Vorangegangen waren Treffen von Präsident Barack Obama und Außenminister John Kerry mit hohen Vertretern der Saudis, darunter der saudische Außenminister Saud Al-Faisal. Unüblicherweise hinter verschlossenen Türen. Angeblich ist es bei den Gesprächen um Syrien gegangen. Nach der Konferenz wurde Al-Harbi vom Verdächtigen plötzlich zum Zeugen und dann zum Unbeteiligten heruntergestuft.

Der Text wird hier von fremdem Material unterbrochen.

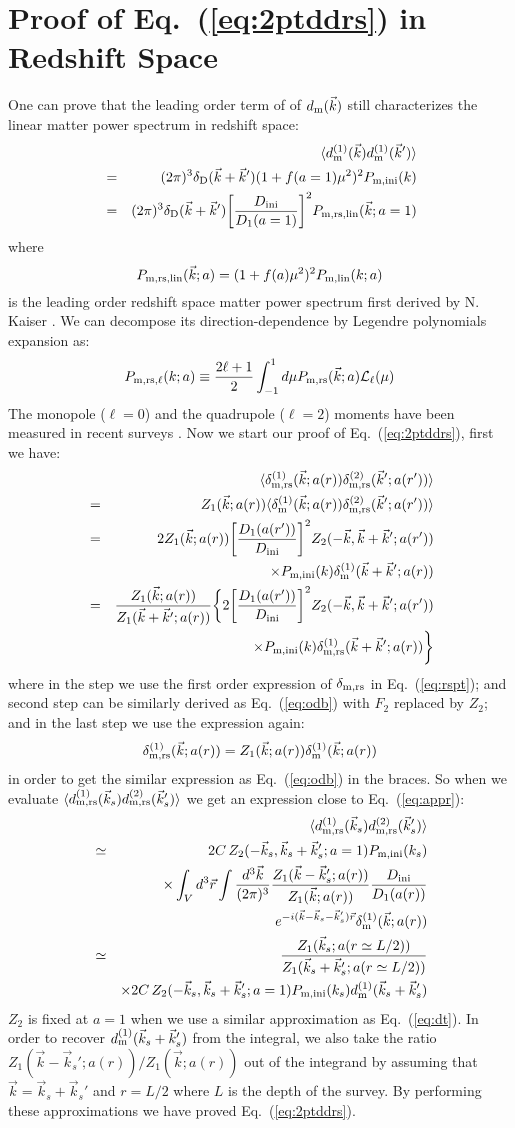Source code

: \documentclass[prd,amsmath,amssymb,floatfix,superscriptaddress,nofootinbib,twocolumn]{revtex4-1}
\def\be{\begin{equation}}
\def\ee{\end{equation}}
\def\bea{\begin{eqnarray}}
\def\eea{\end{eqnarray}}
\newcommand{\rs}{\rm rs}
\newcommand{\ini}{\rm ini}
\newcommand{\vrr}{\vec{r}}
\newcommand{\vs}{\nonumber\\}
\newcommand{\vk}{\vec{k}}
\newcommand{\ec}[1]{Eq.~(\ref{eq:#1})}
\newcommand{\eql}[1]{\label{eq:#1}}
\begin{document}
\section{Proof of \ec{2ptddrs} in Redshift Space} \label{appenda}
One can prove that the leading order term of of $d_{\rm m}(\vk)$ still characterizes the linear matter power spectrum in redshift space:
\bea 
&&\langle d^{( 1)}_{\rm m}(\vk) d^{(1)}_{\rm m}(\vk') \rangle\vs
& = &(2\pi)^3 \delta_{\rm D}(\vk+\vk')(1+f(a=1)\mu^2)^2 P_{\rm m,ini}(k)\vs
&= &(2\pi)^3 \delta_{\rm D}(\vk+\vk')\bigg[ \frac{D_{\ini}}{D_1(a=1)}\bigg]^2 P_{\rm m,rs,lin}(\vk;a=1)\vs \eql{lpsrs}
\eea 
where 
\be 
P_{\rm m,rs,lin}(\vk;a)=(1+f(a)\mu^2)^2 P_{\rm m,lin}(k;a) \eql{kaiser}
\ee 
is the leading order redshift space matter power spectrum first derived by N. Kaiser \cite{Kaiser:1987rsd}. We can decompose its direction-dependence by Legendre polynomials expansion as:
\be 
P_{\rm m,rs,\ell}(k;a)\equiv \frac{2\ell+1}{2}\int_{-1}^{1}d\mu P_{\rm m,rs}(\vk;a) \mathcal{L}_{\ell}(\mu)
\ee 
The monopole ($\ell=0$) and the quadrupole ($\ell=2$) moments have been measured in recent surveys \cite{Gil-Marin:2015sqa}. Now we start our proof of \ec{2ptddrs}, first we have:
\bea 
&&\langle \delta_{\rm m,\rs}^{(1)}(\vk;a(r))\delta_{\rm m,\rs}^{(2)}(\vk';a(r'))\rangle\vs 
&=&Z_{1}(\vk;a(r))\langle \delta_{\rm m}^{(1)}(\vk;a(r))\delta_{\rm m,\rs}^{(2)}(\vk';a(r'))\rangle\vs 
&=&2Z_{1}(\vk;a(r))\bigg[\frac{D_{1}(a(r'))}{D_{\ini}} \bigg]^{2}Z_{2}(-\vk,\vk+\vk';a(r'))\vs
&& \times P_{\rm m,\ini}(k)\delta_{\rm m}^{(1)}(\vk+\vk';a(r))\vs 
&=&\frac{Z_{1}(\vk;a(r))}{Z_{1}(\vk+\vk';a(r))}\bigg\{2\bigg[\frac{D_{1}(a(r'))}{D_{\ini}} \bigg]^{2}Z_{2}(-\vk,\vk+\vk';a(r')) \vs
&& \times P_{\rm m,\ini}(k)\delta_{\rm m,\rs}^{(1)}(\vk+\vk';a(r))\bigg\}
\eea 
where in the step we use the first order expression of $\delta_{\rm m, \rs}$ in \ec{rspt}; and second step can be similarly derived as \ec{odb} with $F_2$ replaced by $Z_2$; and in the last step we use the expression again:
\be 
\delta_{\rm m,\rs}^{(1)}(\vk;a(r))=Z_{1}(\vk;a(r))\delta_{\rm m}^{(1)}(\vk;a(r))
\ee 
in order to get the similar expression as \ec{odb} in the braces. So when we evaluate $\langle d_{\rm m,\rs}^{(1)}(\vk_s) d_{\rm m,\rs}^{(2)}(\vk'_s)\rangle$ we get an expression close to \ec{appr}:
\bea 
&& \langle d^{(1)}_{\rm m,\rs}(\vk_s)d^{(2)}_{\rm m,\rs}(\vk_s') \rangle \vs 
&\simeq & 2C\,Z_{2}(-\vk_s,\vk_s+\vk_s';a=1)P_{\rm m,\ini}(k_s) \vs
&& \times \int_{V} d^{3} \vrr\int \frac{d^{3}\vk}{(2\pi)^3}\frac{Z_{1}(\vk-\vk_s';a(r))}{Z_{1}(\vk;a(r))}\frac{D_{\ini}}{D_{1}(a(r))}\vs
&&\qquad e^{-i(\vk-\vk_s-\vk_s')\vrr}\delta_{\rm m}^{(1)}(\vk;a(r))\vs
&\simeq & \frac{Z_{1}(\vk_s;a(r\simeq L/2 ) )}{Z_{1}(\vk_s+\vk_s';a(r\simeq L/2 ))} \vs 
&&\times2C\,Z_{2}(-\vk_s,\vk_s+\vk_s';a=1) P_{\rm m,\ini}(k_s)d_{\rm m}^{(1)}(\vk_s+\vk_s') \vs\eql{apprrs}
\eea 
$Z_2$ is fixed at $a=1$ when we use a similar approximation as \ec{dt}. In order to recover $d_{\rm m}^{(1)}(\vk_s+\vk_s')$ from the integral, we also take the ratio ${Z_{1}(\vk-\vk_s';a(r))}/{Z_{1}(\vk;a(r))}$ out of the integrand by assuming that $\vk=\vk_s+\vk_s'$ and $r=L/2$ where $L$ is the depth of the survey. By performing these approximations we have proved \ec{2ptddrs}.
\end{document}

Seine mögliche Deportation erinnert an die überhastete Ausreise der Mitglieder der Bin-Laden-Familie nach dem 11. September. Der Filmemacher Michael Moore hatte dies in seinem Anti-Bush-Streifen „Fahrenheit 9/11“ thematisiert. Nun liegt der Verdacht auf der Hand, jener Al-Harbi könnte Anstifter der Zarnajews gewesen sein. Damit wären die Attentäter von Boston Teil eines größeren Netzwerks. Für viele Amerikaner eine beunruhigende Vorstellung.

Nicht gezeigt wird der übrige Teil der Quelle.